Prompt: Write out again only the lines running from the one that contains "- general smart contract risk" to the end of the records below, including both the first and the last.
== Listed records
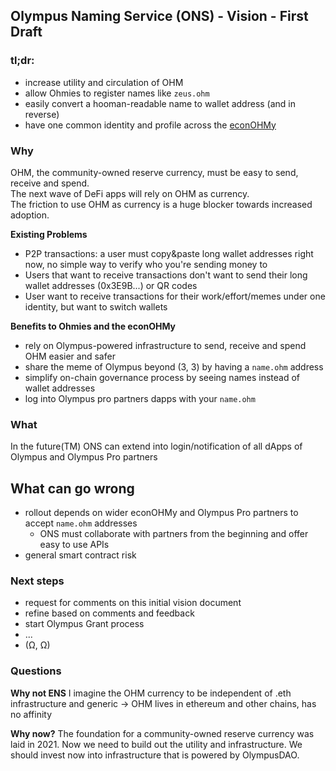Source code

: ## Olympus Naming Service (ONS) - Vision - First Draft


### tl;dr:

- increase utility and circulation of OHM 
- allow Ohmies to register names like `zeus.ohm`
- easily convert a hooman-readable name to wallet address (and in reverse) 
- have one common identity and profile across the [econOHMy](https://olympusdao.medium.com/building-an-econohmy-a5cf4e8671de) 

### **Why**
OHM, the community-owned reserve currency, must be easy to send, receive and spend.  
The next wave of DeFi apps will rely on OHM as currency.  
The friction to use OHM as currency is a huge blocker towards increased adoption.

**Existing Problems**
- P2P transactions: a user must copy&paste long wallet addresses right now, no simple way to verify who you're sending money to
- Users that want to receive transactions don't want to send their long wallet addresses (0x3E9B...) or QR codes 
- User want to receive transactions for their work/effort/memes under one identity, but want to switch wallets 

**Benefits to Ohmies and the econOHMy**
- rely on Olympus-powered infrastructure to send, receive and spend OHM easier and safer
- share the meme of Olympus beyond (3, 3) by having a `name.ohm` address
- simplify on-chain governance process by seeing names instead of wallet addresses
- log into Olympus pro partners dapps with your `name.ohm`


### What
In the future(TM) ONS can extend into login/notification of all dApps of Olympus and Olympus Pro partners
## 
## What can go wrong
- rollout depends on wider econOHMy and Olympus Pro partners to accept `name.ohm` addresses
  - ONS must collaborate with partners from the beginning and offer easy to use APIs 
- general smart contract risk

### Next steps
- request for comments on this initial vision document
- refine based on comments and feedback 
- start Olympus Grant process
- ...
- (Ω, Ω)

### Questions
**Why not ENS**
I imagine the OHM currency to be independent of .eth infrastructure and generic -> OHM lives in ethereum and other chains, has no affinity 

**Why now?**
The foundation for a community-owned reserve currency was laid in 2021. Now we need to build out the utility and infrastructure. We should invest now into infrastructure that is powered by OlympusDAO.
====
Exercise output:
- general smart contract risk

### Next steps
- request for comments on this initial vision document
- refine based on comments and feedback 
- start Olympus Grant process
- ...
- (Ω, Ω)

### Questions
**Why not ENS**
I imagine the OHM currency to be independent of .eth infrastructure and generic -> OHM lives in ethereum and other chains, has no affinity 

**Why now?**
The foundation for a community-owned reserve currency was laid in 2021. Now we need to build out the utility and infrastructure. We should invest now into infrastructure that is powered by OlympusDAO.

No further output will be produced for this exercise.